Im skeptical as well. The primary reason IMO is the software. How do you easily reconfigure your FPGA to efficiently run whatever computationally intensive and/or specialized algorithm you have?
It is doable. I've seen it during my Computer Engineering courses 14 years ago.
Basically you analyze the code for candidates, select a candidate, upload your custom hardware design, run your operation on the hardware, and repeat.
The difficult part is that uploading your hardware to FPGA is in the order of tenths of seconds, which is ages when compared to the nano and micro seconds your CPU works.
So your specific operation must be worthwhile to upload.

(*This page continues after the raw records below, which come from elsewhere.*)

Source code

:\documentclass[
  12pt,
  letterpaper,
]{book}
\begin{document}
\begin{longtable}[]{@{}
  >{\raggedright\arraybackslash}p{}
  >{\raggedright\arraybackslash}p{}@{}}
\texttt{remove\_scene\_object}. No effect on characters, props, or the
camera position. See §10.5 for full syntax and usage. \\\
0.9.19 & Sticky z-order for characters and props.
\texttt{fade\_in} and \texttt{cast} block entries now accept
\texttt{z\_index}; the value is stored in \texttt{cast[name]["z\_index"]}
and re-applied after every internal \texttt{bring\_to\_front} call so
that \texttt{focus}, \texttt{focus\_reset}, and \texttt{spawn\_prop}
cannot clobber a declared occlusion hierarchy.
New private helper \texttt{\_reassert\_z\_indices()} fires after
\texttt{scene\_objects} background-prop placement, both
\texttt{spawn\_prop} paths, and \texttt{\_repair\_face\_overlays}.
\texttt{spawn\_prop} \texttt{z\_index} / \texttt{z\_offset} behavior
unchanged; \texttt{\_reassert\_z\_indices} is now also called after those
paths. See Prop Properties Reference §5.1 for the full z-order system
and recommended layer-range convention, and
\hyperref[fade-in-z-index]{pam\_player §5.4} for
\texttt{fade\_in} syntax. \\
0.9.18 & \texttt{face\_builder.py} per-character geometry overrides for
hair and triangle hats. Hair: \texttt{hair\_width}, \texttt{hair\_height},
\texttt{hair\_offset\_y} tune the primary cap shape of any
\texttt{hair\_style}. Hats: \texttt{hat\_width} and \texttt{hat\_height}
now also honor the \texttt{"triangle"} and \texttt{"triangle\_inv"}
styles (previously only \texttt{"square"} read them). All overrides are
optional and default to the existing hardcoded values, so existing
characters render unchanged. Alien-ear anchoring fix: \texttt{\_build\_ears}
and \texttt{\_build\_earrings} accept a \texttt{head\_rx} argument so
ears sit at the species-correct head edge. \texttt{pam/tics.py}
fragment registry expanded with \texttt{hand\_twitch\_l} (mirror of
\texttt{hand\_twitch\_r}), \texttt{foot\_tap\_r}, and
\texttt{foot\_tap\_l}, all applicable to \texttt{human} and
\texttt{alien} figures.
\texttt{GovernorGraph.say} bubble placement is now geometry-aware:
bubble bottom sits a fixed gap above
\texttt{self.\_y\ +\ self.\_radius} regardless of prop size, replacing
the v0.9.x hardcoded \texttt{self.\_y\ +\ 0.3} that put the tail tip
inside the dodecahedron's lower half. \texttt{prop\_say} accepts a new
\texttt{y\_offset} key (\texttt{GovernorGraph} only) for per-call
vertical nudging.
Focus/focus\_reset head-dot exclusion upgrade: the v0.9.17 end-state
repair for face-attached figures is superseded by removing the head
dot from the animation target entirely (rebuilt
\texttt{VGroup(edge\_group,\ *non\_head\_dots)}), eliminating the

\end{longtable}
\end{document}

A bit of FPGA on your CPU makes it more flexible, for example your could set a profile such as 'crypto' or 'video' to add some specific hardware acceleration to you general purpose CPU.
Imagine your CPU being able to switch your embedded GPU into another CPU core.
Let's say the current zen 2 had an FPGA onboard. AMD could sell you an upgraded design with AV1 support for a few dollars. Most people aren't going to buy a new CPU on the basis of a video decoder, but they'll buy an upgrade to the chip that auto "installs" itself. That's a sale AMD otherwise wouldn't have made.
Also, for the way most modern CPUs are used: how do you task switch? If the hardware is large enough, you can deploy multiple configurations at a time, but does software support that? Is is possible to have relocatable configurations?
In theory, you could even page out code, but I guess the speed of that will be slow. Also, paging in probably would be challenging because the logical units aren’t uniform (if only because not all of them will be connected to external wires)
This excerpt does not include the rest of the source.